## Hash Functions

Main Idea: construct a data structure that makes insert, search, delete an element fast, i.e. $\mathcal{O}(1)$. We want to store element $x$, each with an associated key $key\in U$, where $U$ is the set of the universe of all keys. Normally we make keys to be natural numbers. Let $\mathbb{Z}_n \equiv \{0,1,\dots, n-1\}$. The simplest hash table we can design is a direct address hash table.
- let $d:U \rightarrow T$ such that for an element $(x, x.key)$, $key \mapsto key$ and $x \mapsto T[x.key]$, i.e. each element and is corresponding key is place at position key in the direct address table.
- Direct_address_insert(T, x): return T[x.key]
- Direct_address_Insert(T, x): T[x.key] = x
- Direct_address_Delete(T, x): t[x.key] = NIL
- all operations are $\mathcal{O}(1)$
- The direct address works well if the universe of distinct key is relative small, since the number of slots in the table are $m = |U|$

Normally the number of keys are large and we cannot reserve a slot for each individual key. Instead we use a *hash function* in the following way:
- $h:U \rightarrow T$, such that $key \mapsto h(key)\in \mathbb{Z}_m$ and $x \mapsto T[h(x.key)]$
- the number of slots in the *hash table* $T$ is $m$, and the number of distinct keys we store in it is $n$.
- we define the *load factor*, $\alpha=\frac{n}{m}$, it could be $\alpha > 1$
- we can have *collissions* in the hash table: $$\exists k_1,k_2\in U, \,\, \text{with} \,\, k_1 \neq k_2, \,\, \text{and} \,\, h(k_1)=h(k_2)$$
- depending on the design of the hash function we could have few or many collisions.
  - The poorest hash functions maps all distinct keys into the same slot in the hash table
  - In *uniform hashing* the probability that each key is placed in each slot is the same, i.e. $$\Pr(h(key)=i, \,\, \forall i\in \mathbb{Z}_m) = \frac{1}{m}$$
  - let $n_i, \,\, i\in \mathbb{Z}_m$ denote the number of elements on the same slot on the hash table. Then $\sum\limits_{i=0}^{m-1} n_i = n$
  - on average after inserting $n$ elements on the hash table the expected number of elements on each slot is $$\mathbb{E}[n_i] = \alpha = \frac{n}{m}$$
- We can resolve collissions by *chainning*:
  - create a double linked list on each slot on the hash table when a collission happens and insert new elements at the beggining of the list.
  - Chaining_Hash_insert(T, x): insert x at the beggining of the linked-list $T[h(x.key)]$
  - Chaining_Hash_search(T, x): search for x.key in the linke-list $T[h(x.key)]$
  - Chaining_Hash_delete(T, x): delete the element with $x.key$ in the linked-list $T[h(x.key)]$
  - searching is $\mathcal{O}(1+\alpha)$ on average, since we have to traverse the linked list.
  - inserting is $\mathcal{O}(1), since we insert the new element at the head of the corresponding linked list
  - deleting the first or last element at a slot is $\mathcal{O}(1)$ if we use double linked-lists, and $\mathcal{O}(1+\alpha)$ if we deleting a specific element on the linked-list
- choosing a hash function:
  - division method: $$h: \mathbb{N} \rightarrow \mathbb{Z}_m \,\,\, \text{by} \,\,\, k \mapsto h(k)=k \text{mod}\,m $$
  - multiplication method: $$h: \mathbb{N} \rightarrow \mathbb{Z}_m \,\,\, \text{by} \,\,\, k \mapsto h(k)= \lfloor m\left(k\cdot A \text{mod}\,1\right)\rfloor \,\,\,A\in(0,1)$$

In [1]:
class HashTableChaining:


    def __init__(self, m: int):
        # define the number of slots in the hash table
        self.size = m
        # use a list of lists to represent the double linked list on each slot on the hash table
        self.hash_table = [[] for _ in range(m)]

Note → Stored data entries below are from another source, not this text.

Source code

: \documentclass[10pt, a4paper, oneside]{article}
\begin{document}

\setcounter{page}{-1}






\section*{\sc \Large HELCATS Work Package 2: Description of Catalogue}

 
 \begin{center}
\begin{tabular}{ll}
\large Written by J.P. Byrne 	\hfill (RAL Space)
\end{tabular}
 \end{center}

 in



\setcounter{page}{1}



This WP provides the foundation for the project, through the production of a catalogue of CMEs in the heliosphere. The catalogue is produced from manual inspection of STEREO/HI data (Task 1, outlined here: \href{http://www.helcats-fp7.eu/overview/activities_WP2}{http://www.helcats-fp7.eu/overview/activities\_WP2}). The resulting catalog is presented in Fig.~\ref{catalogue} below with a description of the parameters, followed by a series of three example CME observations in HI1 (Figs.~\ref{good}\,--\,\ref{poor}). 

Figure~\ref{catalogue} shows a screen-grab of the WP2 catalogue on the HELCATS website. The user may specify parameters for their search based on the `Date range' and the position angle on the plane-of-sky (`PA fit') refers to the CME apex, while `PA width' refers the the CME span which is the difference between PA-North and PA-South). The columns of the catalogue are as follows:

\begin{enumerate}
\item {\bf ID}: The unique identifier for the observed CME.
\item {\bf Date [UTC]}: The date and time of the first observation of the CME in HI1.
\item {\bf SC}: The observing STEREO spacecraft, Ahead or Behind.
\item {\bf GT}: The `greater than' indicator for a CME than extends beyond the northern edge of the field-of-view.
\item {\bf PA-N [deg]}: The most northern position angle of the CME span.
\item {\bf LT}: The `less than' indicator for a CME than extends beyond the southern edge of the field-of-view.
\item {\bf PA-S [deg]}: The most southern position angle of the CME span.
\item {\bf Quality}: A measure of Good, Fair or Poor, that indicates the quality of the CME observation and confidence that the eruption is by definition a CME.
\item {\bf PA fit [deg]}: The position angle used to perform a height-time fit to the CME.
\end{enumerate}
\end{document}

    def key_word(self, word: int) -> int:
        '''Define a key-function to calculate uniquely the key for a sting of characters
        '''

        kword = sum([ord(c) for c in word])
        return kword


    def hash_function(self, kword: int) -> int:
        # define the key of a sting as the sum of the unicode number of each character on the string
        # define a simple hash function as key mod m
        return kword % self.size

    def add_element(self, word: str):
        '''add an element in its corresponding position on the hash table in the form
        of a tuple (element, h(key), key)
        '''
        kword = self.key_word(word)
        hash_value_word = self.hash_function(kword)
        slot = self.hash_table[hash_value_word]
        # check if the element is already on the hash table
        if (word, hash_value_word, kword) not in slot:
            slot.append((word, hash_value_word, kword))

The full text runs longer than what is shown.